Once in a while I post pictures from a favorite book of mine called "Astronomy, 365 days". It was given to me as a Christmas gift last year and I love the fact that it displays astronomy pictures for each day of the year.
For the 4th of November the picture in the book depicts a fish-eye view of a colourful auroral corona near Quebec, Canada. The reds and green are absolutely vivid and create an abstract painting in the night sky.
The Auroras, or also called the Northern Lights are spectacular light shows that can be observed in the nights sky near to polar regions. They are most frequent around the equinoxes; that means from March to April and September to October. In northern latitudes, the effect is known as the aurora borealis, named after the Roman goddess of dawn, Aurora, and the Greek name for north wind, Boreas, by Pierre Gassendi in 1621. The auroras, both surrounding the north magnetic pole (aurora borealis) and south magnetic pole (aurora australis) occur when highly charged electrons from the solar wind interact with elements in the earth's atmosphere.
As the electrons enter the earth's upper atmosphere, they will encounter atoms of oxygen and nitrogen at altitudes from 20 to 200 miles above the earth's surface. The color of the aurora depends on which atom is struck, and the altitude of the meeting.
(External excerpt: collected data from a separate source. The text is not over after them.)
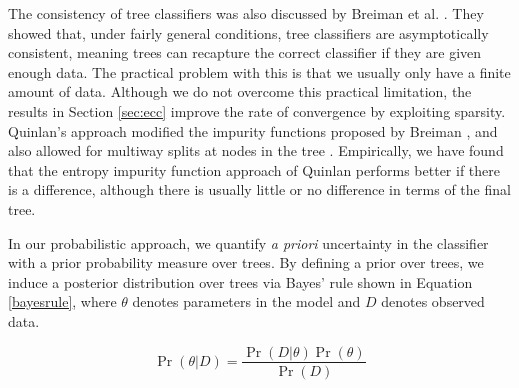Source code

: The consistency of tree classifiers was also discussed by Breiman et al. \cite{breiman1984classification}. They showed that, under fairly general conditions, tree classifiers are asymptotically consistent, meaning trees can recapture the correct classifier if they are given enough data. The practical problem with this is that we usually only have a finite amount of data. Although we do not overcome this practical limitation, the results in Section \ref{sec:ecc} improve the rate of convergence by exploiting sparsity. Quinlan's approach modified the impurity functions proposed by Breiman \cite{breiman1984classification}, and also allowed for multiway splits at nodes in the tree \cite{quinlan1993c4}. Empirically, we have found that the entropy impurity function approach of Quinlan \cite{quinlan1993c4} performs better if there is a difference, although there is usually little or no difference in terms of the final tree. 

In our probabilistic approach, we quantify \emph{a priori} uncertainty in the classifier with a prior probability measure over trees. By defining a prior over trees, we induce a posterior distribution over trees via Bayes' rule shown in Equation \ref{bayesrule}, where $\theta$ denotes parameters in the model and $D$ denotes observed data.

\begin{equation}\label{bayesrule}
\Pr(\theta \vert D ) = \frac{\Pr(D\vert \theta )\Pr(\theta)}{\Pr(D)}
\end{equation}

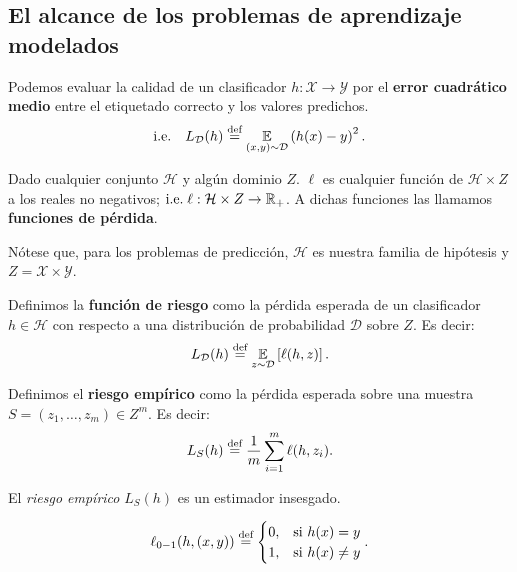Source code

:\documentclass[8pt,a4paper]{extarticle}
\begin{document}
\begin{multicols}{3}
	\subsection{El alcance de los problemas de aprendizaje modelados}

	\begin{boxrmk}
		Podemos evaluar la calidad de un clasificador $h : \mathcal{X} \to \mathcal{Y}$ por el \textbf{error cuadrático medio} entre el etiquetado correcto y los valores predichos.
		\[
			\text{\normalfont i.e.} \quad L_{\mathcal{D}}(h) \stackrel{\text{\normalfont def}}{=} \underset{(x,y)\sim \mathcal{D}}{\mathbb{E}} \left( h(x) - y \right)^2
			.\]
	\end{boxrmk}

	\begin{boxdef}
		Dado cualquier conjunto $\mathcal{H}$ y algún dominio $Z$. $ \ell$ es cualquier función de $\mathcal{H} \times Z$ a los reales no negativos; $\text{\normalfont i.e.}\; \ell: \mathcal{H} \times Z \to \mathbb{R}_{+}$. A dichas funciones las llamamos \textbf{funciones de pérdida}. \par
		Nótese que, para los problemas de predicción, $\mathcal{H}$ es nuestra familia de hipótesis y $Z = \mathcal{X} \times \mathcal{Y}$.
	\end{boxdef}

	\begin{boxdef}
		Definimos la \textbf{función de riesgo} como la pérdida esperada de un clasificador $h \in \mathcal{H}$ con respecto a una distribución de probabilidad $\mathcal{D}$ sobre $Z$. Es decir:
		\[
			L_{\mathcal{D}} (h) \stackrel{\text{\normalfont def}}{=} \underset{z\sim \mathcal{D}}{\mathbb{E}} \left[ \ell (h,z) \right]
			.\]
	\end{boxdef}

	\begin{boxdef}
		Definimos el \textbf{riesgo empírico} como la pérdida esperada sobre una muestra $S = \left( z_1, \ldots, z_m \right) \in Z^m$. Es decir:
		\[
			L_S (h) \stackrel{\text{\normalfont def}}{=} \frac{1}{m} \sum_{i = 1}^{m} \ell (h, z_i)
			.\]
	\end{boxdef}

	\begin{boxprop}[]
		El \emph{riesgo empírico} $L_S (h)$ es un estimador insesgado.
	\end{boxprop}

	\begin{boxdef}[Pérdida 0-1]
		\[
			\ell_{0-1} (h, (x,y)) \stackrel{\text{\normalfont def}}{=} \begin{cases}
				0, & \text{\normalfont si } h(x) = y    \\
				1, & \text{\normalfont si } h(x) \neq y
			\end{cases}
			.\]
	\end{boxdef}


\end{multicols}
\end{document}
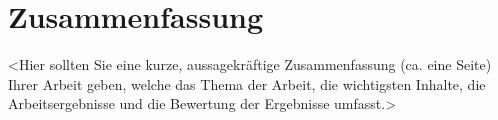 %

\chapter{Zusammenfassung}

<Hier sollten Sie eine kurze, aussagekräftige Zusammenfassung (ca. eine Seite) Ihrer Arbeit geben, welche das Thema der Arbeit, die wichtigsten Inhalte, die Arbeitsergebnisse und die Bewertung der Ergebnisse umfasst.> 
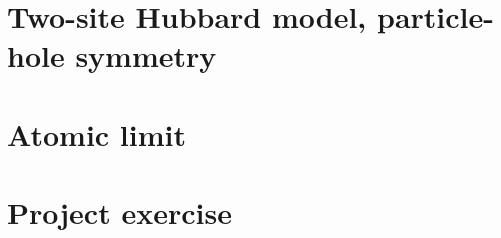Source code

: 








\section{Two-site Hubbard model, particle-hole symmetry}
%

\section{Atomic limit}


\section{Project exercise}
%


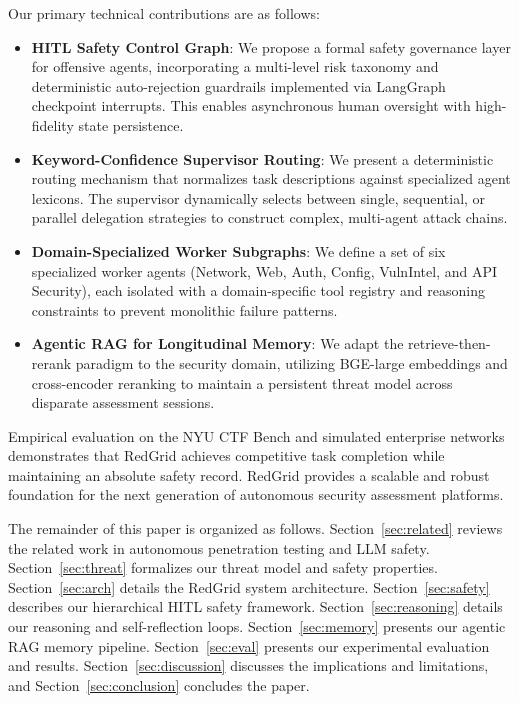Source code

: \documentclass[conference,compsoc]{IEEEtran}
\begin{document}
Our primary technical contributions are as follows:
\begin{itemize}
    \item \textbf{HITL Safety Control Graph}: We propose a formal safety governance layer for offensive agents, incorporating a multi-level risk taxonomy and deterministic auto-rejection guardrails implemented via LangGraph checkpoint interrupts. This enables asynchronous human oversight with high-fidelity state persistence.
    
    \item \textbf{Keyword-Confidence Supervisor Routing}: We present a deterministic routing mechanism that normalizes task descriptions against specialized agent lexicons. The supervisor dynamically selects between single, sequential, or parallel delegation strategies to construct complex, multi-agent attack chains.

    \item \textbf{Domain-Specialized Worker Subgraphs}: We define a set of six specialized worker agents (Network, Web, Auth, Config, VulnIntel, and API Security), each isolated with a domain-specific tool registry and reasoning constraints to prevent monolithic failure patterns.

    \item \textbf{Agentic RAG for Longitudinal Memory}: We adapt the retrieve-then-rerank paradigm to the security domain, utilizing BGE-large embeddings and cross-encoder reranking to maintain a persistent threat model across disparate assessment sessions.
\end{itemize}

Empirical evaluation on the NYU CTF Bench and simulated enterprise networks demonstrates that RedGrid achieves competitive task completion while maintaining an absolute safety record. RedGrid provides a scalable and robust foundation for the next generation of autonomous security assessment platforms.

The remainder of this paper is organized as follows. Section~\ref{sec:related} reviews the related work in autonomous penetration testing and LLM safety. Section~\ref{sec:threat} formalizes our threat model and safety properties. Section~\ref{sec:arch} details the RedGrid system architecture. Section~\ref{sec:safety} describes our hierarchical HITL safety framework. Section~\ref{sec:reasoning} details our reasoning and self-reflection loops. Section~\ref{sec:memory} presents our agentic RAG memory pipeline. Section~\ref{sec:eval} presents our experimental evaluation and results. Section~\ref{sec:discussion} discusses the implications and limitations, and Section~\ref{sec:conclusion} concludes the paper.
\end{document}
* Green - oxygen, up to 150 miles in altitude
* Red - oxygen, above 150 miles in altitude
* Blue - nitrogen, up to 60 miles in altitude
* Purple/violet - nitrogen, above 60 miles in altitude
Although I live in the north, I have yet to experience the magic of Northern Lights. The only Aurora I was familiar with as a child was oddly enough a ship. Or rather a Russian cruiser that became a symbol for the Russian Revolution, as it was taught to us in school in the former communist bloc. On the 7th of November 1917 (25th October 1917 in Julian calendar), the refusal of an order for the Aurora to take to sea sparked the October Revolution. At 9.45 p.m. on that date, a blank shot from her forecastle gun signaled the start of the assault on the Winter Palace, which was to be the last episode of the revolution.